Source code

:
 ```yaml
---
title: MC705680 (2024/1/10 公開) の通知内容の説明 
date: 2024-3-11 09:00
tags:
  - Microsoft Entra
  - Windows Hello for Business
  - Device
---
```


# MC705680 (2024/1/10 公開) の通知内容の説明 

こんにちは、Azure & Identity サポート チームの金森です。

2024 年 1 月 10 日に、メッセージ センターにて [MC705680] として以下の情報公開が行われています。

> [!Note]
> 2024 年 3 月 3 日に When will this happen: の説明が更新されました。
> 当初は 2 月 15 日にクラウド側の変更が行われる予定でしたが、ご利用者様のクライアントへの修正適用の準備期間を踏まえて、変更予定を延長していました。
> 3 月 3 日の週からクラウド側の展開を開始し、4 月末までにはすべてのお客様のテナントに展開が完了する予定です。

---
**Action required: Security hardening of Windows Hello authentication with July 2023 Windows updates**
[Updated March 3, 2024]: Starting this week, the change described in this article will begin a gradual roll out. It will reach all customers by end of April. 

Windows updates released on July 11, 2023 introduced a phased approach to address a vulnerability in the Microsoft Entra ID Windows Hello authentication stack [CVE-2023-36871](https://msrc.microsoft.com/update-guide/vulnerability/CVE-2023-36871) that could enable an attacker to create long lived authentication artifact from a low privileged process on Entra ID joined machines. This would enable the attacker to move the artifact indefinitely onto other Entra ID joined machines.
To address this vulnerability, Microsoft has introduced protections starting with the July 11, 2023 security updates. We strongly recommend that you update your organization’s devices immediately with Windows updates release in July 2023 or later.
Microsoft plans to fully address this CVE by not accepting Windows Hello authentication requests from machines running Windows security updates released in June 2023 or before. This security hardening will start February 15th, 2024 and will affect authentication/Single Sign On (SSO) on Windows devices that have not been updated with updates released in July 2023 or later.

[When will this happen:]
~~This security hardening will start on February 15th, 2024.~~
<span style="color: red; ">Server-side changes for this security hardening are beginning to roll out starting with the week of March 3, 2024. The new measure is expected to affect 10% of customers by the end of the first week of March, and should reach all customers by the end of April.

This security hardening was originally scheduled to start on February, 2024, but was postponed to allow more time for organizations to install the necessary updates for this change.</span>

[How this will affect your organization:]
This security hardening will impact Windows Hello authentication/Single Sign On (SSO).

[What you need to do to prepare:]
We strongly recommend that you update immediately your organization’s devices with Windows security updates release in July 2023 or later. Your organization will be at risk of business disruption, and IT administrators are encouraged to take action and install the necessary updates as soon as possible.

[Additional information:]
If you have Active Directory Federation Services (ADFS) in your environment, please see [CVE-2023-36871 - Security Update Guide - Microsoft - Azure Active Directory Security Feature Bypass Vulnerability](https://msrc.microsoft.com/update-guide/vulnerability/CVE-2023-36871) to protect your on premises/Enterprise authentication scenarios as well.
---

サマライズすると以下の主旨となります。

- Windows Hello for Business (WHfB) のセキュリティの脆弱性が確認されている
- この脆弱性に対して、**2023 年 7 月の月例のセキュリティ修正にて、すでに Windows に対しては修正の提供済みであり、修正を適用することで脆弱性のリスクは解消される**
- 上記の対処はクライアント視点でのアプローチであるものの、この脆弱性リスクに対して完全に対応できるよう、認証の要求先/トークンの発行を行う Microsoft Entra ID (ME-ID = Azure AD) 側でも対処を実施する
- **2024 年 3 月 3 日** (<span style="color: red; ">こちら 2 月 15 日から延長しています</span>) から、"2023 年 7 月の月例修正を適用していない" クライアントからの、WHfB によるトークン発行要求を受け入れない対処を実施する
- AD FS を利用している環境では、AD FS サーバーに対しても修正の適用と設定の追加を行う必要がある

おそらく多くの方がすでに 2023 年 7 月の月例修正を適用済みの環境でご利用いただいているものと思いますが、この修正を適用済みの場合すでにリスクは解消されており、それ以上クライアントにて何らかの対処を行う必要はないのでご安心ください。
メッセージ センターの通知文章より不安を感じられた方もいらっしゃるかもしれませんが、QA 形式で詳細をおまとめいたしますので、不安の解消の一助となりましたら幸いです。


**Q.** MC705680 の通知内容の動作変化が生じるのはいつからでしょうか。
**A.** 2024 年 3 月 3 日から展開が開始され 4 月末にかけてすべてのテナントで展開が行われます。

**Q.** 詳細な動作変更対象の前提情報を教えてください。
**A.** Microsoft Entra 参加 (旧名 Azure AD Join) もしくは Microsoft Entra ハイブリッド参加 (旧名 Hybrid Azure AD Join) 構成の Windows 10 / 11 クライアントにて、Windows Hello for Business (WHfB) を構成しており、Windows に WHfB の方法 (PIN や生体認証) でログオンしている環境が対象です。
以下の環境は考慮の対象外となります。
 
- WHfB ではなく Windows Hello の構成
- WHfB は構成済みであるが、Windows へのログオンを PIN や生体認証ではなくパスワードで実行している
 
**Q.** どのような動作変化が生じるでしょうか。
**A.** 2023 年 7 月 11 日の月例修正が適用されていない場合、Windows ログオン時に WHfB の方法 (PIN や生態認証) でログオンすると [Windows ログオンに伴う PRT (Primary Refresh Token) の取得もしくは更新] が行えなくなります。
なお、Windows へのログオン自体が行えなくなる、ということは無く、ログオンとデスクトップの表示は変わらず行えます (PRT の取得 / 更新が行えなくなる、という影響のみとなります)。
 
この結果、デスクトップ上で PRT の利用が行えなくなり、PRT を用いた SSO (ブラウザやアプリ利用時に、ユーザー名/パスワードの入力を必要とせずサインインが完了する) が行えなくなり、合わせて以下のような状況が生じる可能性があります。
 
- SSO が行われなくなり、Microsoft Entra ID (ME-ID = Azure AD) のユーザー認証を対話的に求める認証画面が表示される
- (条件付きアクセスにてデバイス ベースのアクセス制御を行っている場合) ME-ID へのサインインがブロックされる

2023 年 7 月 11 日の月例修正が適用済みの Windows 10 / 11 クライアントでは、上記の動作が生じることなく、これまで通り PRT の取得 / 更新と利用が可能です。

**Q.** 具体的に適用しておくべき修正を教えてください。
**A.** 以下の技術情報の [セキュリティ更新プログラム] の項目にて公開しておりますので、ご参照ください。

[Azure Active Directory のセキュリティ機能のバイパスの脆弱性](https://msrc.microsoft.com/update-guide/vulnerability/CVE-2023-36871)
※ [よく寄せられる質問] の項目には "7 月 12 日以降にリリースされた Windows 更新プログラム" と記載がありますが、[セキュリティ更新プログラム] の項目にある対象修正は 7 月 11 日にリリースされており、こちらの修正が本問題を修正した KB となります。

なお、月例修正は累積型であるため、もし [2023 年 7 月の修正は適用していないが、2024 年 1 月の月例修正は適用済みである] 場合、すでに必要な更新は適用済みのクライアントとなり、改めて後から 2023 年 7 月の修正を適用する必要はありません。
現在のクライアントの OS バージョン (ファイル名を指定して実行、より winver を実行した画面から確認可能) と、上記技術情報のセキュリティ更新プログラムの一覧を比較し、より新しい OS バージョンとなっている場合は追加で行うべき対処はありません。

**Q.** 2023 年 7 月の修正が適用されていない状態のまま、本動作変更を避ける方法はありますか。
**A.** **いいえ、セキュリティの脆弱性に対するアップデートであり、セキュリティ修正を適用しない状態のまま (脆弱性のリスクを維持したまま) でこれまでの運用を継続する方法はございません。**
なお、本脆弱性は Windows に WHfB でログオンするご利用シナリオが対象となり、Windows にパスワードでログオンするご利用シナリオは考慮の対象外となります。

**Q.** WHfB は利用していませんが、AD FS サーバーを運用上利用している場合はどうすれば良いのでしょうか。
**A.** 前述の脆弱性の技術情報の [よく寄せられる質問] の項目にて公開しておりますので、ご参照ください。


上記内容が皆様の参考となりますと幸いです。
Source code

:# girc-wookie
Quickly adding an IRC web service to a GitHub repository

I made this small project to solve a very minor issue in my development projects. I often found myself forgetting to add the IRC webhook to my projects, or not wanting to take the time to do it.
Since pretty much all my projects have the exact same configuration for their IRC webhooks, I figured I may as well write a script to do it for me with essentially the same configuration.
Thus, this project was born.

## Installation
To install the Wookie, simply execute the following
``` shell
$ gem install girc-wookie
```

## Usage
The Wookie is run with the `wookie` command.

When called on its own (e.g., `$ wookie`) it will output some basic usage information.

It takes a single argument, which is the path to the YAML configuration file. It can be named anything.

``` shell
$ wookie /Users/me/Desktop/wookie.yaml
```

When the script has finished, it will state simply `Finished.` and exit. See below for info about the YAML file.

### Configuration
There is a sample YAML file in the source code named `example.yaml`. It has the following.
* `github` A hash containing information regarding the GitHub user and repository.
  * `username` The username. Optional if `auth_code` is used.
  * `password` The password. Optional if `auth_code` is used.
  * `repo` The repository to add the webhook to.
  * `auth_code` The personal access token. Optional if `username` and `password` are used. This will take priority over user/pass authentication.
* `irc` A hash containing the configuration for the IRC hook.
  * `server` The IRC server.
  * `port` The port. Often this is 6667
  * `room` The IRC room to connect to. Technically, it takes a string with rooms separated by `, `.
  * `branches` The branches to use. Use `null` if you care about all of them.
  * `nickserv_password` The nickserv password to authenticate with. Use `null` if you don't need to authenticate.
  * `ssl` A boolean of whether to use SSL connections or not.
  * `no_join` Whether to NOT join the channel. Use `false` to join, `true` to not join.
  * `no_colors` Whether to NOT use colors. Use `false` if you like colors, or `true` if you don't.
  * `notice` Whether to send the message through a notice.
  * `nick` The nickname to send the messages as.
- - -
_TASK_. What is the number of lines in the data above that include the word "true"? Answer with that number only.

_EXERCISE SOLUTION_. 2